A dendritic cable model for the amplification of synaptic potentials by an ensemble average of persistent sodium channels

The persistent sodium current density (INaP) at the soma measured with the `whole-cellʹ patch-clamp recording method is linearized about the resting state and used as a current source along the dendritic cable (depicting the spatial distribution of voltage-dependent persistent sodium ionic channels). This procedure allows time-dependent analytical solutions to be obtained for the membrane depolarization. Computer simulated response to a dendritic current injection in the form of synaptically-induced voltage change located at a distance from the recording site in a cable with unequally distributed persistent sodium ion channel densities per unit length of cable (the so-called `hot-spotsʹ) is used to obtain conclusions on the density and distribution of persistent sodium ion channels.
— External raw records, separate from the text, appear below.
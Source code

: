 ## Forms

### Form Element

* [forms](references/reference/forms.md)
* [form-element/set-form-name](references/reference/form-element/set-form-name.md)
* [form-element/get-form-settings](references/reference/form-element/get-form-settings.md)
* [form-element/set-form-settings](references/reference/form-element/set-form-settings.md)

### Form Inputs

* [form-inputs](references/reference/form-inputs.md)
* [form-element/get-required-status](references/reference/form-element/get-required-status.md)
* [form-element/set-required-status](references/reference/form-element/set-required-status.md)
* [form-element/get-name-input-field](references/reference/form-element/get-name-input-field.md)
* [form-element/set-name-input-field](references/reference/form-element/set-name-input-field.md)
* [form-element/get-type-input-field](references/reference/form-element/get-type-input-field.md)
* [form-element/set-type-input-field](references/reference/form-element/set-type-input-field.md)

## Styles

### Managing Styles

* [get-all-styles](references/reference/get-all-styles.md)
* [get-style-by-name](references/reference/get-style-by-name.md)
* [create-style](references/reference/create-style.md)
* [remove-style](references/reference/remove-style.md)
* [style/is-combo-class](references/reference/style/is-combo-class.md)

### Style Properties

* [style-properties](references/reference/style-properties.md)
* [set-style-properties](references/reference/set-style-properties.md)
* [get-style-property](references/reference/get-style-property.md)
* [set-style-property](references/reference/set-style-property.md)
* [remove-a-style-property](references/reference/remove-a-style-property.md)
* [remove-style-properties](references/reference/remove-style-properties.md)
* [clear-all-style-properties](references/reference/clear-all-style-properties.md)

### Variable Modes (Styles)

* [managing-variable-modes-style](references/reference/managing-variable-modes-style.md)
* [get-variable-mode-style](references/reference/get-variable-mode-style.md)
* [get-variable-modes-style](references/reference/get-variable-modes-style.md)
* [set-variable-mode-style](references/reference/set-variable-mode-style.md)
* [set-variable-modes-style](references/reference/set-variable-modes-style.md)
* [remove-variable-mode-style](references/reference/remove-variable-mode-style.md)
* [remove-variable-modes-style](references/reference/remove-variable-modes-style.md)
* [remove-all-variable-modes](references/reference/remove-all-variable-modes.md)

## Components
It is shown that the excitatory postsynaptic potentials (EPSPs) are amplified if hot-spots of persistent sodium ion channels are spatially distributed along the dendritic cable, with the local density of INaP with respect to the recording site shown to specifically increase the peak amplitude of the EPSP for a proximally placed synaptic input, while the spatial distribution of INaP serves to broaden the time course of the amplified EPSP. However, in the case of a distally positioned synaptic input, both local and nonlocal densities yield an approximately identical enhancement of EPSPs in contradiction to the computer simulations performed by Lipowsky et al. [J. Neurophysiol. 76 (1996) 2181]. The results indicate that persistent sodium channels produce EPSP amplification even when their distribution is relatively sparse (i.e., approximately 1–2% of the transient sodium channels are found in dendrites of CA1 hippocampal pyramidal neurons). This gives a strong impetus for the use of the theory as a novel approach in the investigation of synaptic integration of signals in active dendrites represented as ionic cables.